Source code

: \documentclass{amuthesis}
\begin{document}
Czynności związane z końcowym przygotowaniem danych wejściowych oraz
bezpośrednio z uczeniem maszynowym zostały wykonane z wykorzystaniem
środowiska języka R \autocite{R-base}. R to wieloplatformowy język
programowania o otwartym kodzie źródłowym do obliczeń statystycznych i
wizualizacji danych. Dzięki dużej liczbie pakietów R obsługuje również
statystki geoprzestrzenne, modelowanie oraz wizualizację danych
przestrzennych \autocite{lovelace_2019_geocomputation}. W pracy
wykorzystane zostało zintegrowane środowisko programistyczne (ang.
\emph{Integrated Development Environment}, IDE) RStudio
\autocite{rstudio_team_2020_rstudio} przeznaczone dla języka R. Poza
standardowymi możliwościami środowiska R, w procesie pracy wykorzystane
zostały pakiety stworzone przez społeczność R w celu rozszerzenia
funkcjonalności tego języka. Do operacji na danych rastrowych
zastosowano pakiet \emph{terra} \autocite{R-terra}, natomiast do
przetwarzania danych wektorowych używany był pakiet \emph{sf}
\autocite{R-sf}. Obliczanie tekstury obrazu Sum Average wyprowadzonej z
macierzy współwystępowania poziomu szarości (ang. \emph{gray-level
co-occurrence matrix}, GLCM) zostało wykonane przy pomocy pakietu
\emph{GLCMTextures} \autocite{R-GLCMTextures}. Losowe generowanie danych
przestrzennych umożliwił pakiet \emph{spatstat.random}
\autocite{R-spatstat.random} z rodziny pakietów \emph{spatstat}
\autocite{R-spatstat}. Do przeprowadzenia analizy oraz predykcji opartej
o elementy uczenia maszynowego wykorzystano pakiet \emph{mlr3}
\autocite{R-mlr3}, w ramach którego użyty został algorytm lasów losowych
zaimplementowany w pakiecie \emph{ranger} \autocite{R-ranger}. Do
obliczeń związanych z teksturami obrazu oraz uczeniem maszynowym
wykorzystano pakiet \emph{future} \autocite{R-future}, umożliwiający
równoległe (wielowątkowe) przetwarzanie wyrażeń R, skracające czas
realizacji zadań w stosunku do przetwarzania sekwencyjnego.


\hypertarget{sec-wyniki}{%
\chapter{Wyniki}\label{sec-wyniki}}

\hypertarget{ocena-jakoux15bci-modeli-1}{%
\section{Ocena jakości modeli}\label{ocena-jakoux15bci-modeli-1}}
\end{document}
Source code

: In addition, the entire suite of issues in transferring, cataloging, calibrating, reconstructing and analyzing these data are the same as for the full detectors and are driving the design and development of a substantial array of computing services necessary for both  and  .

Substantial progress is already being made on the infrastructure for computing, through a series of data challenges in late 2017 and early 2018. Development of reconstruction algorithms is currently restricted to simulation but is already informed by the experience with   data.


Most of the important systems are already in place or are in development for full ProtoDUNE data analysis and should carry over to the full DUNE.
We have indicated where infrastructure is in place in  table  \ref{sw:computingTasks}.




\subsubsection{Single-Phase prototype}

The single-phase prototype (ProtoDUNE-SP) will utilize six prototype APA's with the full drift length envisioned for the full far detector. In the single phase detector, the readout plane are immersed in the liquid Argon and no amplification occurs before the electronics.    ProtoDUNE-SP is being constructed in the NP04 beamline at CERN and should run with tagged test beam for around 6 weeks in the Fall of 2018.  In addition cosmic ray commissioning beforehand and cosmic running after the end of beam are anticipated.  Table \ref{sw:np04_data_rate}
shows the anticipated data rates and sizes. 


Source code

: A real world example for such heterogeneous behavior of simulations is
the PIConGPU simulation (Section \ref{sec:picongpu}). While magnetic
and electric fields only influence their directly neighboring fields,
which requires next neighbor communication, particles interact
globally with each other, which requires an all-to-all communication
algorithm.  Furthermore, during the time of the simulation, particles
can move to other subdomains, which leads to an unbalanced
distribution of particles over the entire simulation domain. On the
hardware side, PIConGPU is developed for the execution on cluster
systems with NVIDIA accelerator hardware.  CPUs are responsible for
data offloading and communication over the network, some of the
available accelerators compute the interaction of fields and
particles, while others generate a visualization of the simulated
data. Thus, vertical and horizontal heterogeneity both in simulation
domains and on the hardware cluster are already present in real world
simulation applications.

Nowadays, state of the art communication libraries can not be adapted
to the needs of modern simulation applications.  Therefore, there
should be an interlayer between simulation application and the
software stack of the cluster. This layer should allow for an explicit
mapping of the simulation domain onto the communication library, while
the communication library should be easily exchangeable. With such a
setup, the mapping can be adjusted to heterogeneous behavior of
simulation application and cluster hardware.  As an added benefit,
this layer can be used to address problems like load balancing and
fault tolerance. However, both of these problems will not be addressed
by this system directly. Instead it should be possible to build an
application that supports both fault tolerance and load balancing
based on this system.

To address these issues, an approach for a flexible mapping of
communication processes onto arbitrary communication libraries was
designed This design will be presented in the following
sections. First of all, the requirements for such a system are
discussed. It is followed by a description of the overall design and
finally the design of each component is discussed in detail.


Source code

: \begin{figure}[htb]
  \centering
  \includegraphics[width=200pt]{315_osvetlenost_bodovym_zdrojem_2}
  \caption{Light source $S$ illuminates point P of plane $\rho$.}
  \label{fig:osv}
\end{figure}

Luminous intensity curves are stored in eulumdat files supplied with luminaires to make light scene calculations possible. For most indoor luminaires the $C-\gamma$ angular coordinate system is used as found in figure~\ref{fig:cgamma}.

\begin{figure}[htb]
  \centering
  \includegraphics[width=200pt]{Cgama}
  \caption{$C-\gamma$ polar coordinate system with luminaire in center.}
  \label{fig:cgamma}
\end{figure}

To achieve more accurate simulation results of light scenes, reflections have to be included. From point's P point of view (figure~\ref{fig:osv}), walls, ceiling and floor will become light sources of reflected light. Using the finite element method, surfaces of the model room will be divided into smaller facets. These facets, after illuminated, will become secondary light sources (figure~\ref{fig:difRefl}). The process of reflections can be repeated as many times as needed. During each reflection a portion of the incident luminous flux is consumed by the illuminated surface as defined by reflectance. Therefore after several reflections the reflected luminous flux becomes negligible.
● ● ●
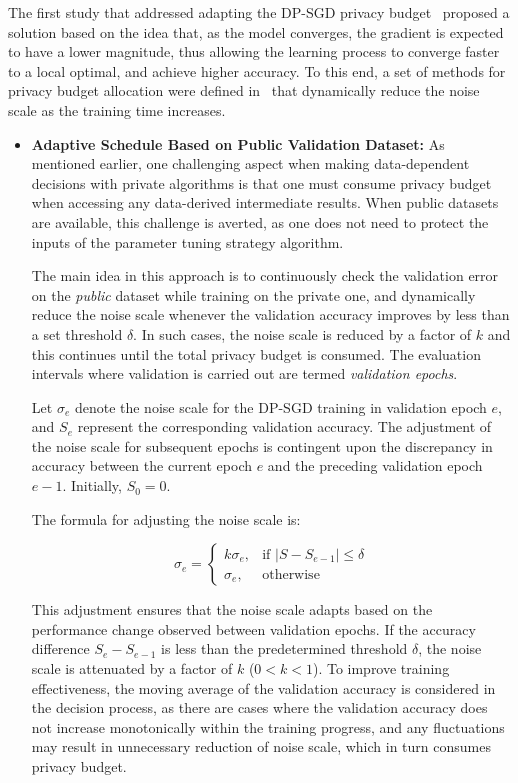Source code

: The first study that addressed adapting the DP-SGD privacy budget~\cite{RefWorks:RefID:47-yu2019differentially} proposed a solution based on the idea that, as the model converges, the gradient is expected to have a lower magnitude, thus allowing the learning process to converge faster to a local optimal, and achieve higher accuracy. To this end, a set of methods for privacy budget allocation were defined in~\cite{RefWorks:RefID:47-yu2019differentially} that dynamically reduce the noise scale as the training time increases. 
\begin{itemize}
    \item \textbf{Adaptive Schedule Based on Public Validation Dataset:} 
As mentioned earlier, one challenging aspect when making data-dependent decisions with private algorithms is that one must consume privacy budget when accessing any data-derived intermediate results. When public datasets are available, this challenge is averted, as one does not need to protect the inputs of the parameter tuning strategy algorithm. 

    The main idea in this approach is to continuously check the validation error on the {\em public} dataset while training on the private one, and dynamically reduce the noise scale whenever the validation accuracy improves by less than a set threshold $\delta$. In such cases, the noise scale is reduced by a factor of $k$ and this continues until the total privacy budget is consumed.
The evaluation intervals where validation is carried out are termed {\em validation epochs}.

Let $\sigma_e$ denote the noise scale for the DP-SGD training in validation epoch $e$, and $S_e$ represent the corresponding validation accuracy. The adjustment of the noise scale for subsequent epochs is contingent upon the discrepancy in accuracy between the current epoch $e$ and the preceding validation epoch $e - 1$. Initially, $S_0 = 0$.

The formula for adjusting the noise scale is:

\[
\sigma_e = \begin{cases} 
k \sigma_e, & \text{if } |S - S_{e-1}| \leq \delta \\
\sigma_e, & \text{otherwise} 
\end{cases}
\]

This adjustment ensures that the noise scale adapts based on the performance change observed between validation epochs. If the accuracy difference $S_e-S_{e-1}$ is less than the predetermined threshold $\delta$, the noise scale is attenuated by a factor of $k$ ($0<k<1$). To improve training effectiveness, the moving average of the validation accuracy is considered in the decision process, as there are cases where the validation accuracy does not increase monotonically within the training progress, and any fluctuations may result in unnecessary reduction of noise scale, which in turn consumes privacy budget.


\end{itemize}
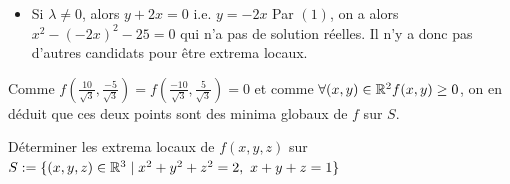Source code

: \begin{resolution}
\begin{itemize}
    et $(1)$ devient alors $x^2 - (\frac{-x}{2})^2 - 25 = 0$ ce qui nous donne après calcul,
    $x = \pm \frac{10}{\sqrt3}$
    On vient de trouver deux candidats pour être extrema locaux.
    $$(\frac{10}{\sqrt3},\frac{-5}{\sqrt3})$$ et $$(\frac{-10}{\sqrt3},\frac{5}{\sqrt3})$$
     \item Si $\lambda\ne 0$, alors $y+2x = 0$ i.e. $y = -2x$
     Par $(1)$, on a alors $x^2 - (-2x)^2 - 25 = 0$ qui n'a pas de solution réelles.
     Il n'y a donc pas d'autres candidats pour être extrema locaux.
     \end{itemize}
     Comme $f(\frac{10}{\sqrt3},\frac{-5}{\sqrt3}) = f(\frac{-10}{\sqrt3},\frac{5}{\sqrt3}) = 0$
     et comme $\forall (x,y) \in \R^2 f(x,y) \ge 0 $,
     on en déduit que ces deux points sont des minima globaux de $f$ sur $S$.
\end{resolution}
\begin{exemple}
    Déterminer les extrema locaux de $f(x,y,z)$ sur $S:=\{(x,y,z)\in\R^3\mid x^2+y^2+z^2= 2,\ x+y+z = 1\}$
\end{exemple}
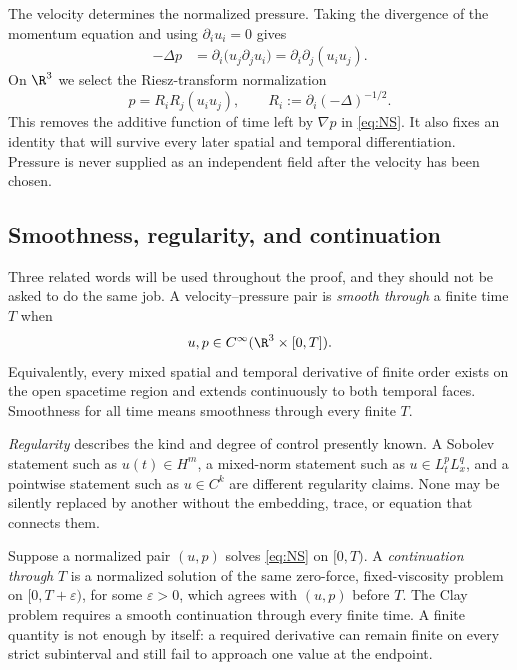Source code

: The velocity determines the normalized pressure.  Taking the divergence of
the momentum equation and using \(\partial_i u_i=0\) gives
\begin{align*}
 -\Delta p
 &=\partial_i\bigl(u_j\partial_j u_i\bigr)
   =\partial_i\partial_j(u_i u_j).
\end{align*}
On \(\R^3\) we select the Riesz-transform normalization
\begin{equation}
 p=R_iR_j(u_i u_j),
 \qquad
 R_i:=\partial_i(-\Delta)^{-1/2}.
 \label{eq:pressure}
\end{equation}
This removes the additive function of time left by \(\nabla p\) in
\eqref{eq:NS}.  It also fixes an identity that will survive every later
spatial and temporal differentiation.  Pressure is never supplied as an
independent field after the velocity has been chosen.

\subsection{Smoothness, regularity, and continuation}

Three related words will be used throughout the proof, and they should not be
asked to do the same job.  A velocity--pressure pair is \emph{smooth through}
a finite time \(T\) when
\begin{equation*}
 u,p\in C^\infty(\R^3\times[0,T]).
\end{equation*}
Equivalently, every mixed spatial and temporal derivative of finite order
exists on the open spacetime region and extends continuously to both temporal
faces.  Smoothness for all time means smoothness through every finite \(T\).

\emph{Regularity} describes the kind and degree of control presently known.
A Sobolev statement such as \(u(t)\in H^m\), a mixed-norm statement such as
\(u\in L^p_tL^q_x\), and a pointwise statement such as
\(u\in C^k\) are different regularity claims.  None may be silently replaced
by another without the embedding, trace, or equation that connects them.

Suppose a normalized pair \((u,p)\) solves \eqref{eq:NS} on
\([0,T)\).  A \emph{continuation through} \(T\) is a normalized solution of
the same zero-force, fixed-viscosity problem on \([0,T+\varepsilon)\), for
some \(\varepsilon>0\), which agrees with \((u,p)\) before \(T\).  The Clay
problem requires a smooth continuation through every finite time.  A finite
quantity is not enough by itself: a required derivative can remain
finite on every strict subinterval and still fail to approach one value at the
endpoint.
● ● ●
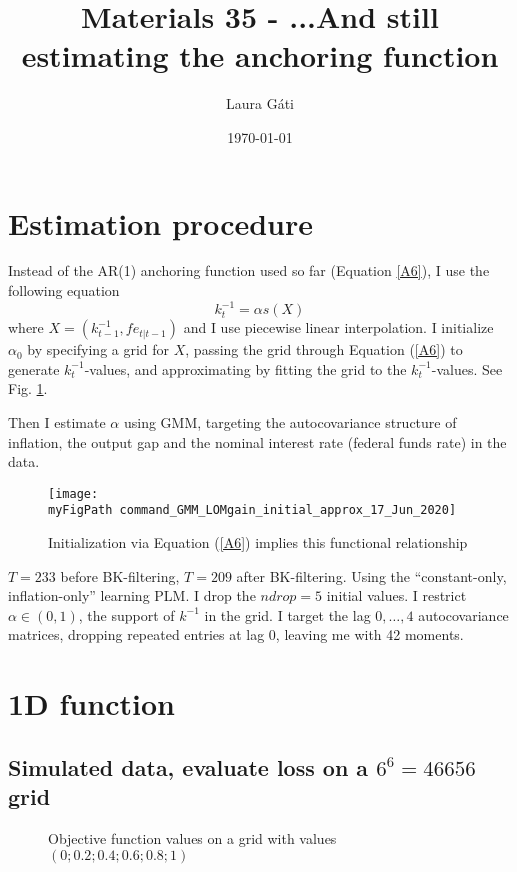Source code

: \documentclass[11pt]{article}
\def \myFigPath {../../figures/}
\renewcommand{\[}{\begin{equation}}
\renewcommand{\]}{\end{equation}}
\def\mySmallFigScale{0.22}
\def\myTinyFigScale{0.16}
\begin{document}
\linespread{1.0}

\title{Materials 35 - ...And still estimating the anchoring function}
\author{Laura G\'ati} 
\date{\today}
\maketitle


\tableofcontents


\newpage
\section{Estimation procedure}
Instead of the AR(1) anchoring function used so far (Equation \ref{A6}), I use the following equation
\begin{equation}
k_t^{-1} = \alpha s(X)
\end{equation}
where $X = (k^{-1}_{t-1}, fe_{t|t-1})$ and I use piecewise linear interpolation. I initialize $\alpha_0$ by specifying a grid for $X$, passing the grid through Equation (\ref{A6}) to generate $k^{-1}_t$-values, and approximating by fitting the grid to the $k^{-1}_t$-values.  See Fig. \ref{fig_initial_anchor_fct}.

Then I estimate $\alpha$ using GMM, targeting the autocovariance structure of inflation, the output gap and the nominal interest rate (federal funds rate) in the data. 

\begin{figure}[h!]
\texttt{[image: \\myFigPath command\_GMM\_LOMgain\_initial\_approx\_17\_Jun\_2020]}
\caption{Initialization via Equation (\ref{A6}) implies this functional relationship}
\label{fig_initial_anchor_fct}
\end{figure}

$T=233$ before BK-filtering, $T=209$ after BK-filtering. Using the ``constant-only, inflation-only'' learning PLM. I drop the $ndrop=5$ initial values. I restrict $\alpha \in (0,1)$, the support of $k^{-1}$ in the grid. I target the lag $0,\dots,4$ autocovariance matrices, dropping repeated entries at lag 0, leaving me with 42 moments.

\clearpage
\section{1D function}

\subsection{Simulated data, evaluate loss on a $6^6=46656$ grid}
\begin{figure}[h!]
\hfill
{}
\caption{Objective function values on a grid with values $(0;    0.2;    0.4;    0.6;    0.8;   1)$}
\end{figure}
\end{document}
● ● ●
# Problem description
Starting with the line that holds "by this system" and ending with the line that holds "designed This design", retype every line in the data above exactly, and nothing else.

# Response
by this system directly. Instead it should be possible to build an
application that supports both fault tolerance and load balancing
based on this system.

To address these issues, an approach for a flexible mapping of
communication processes onto arbitrary communication libraries was
designed This design will be presented in the following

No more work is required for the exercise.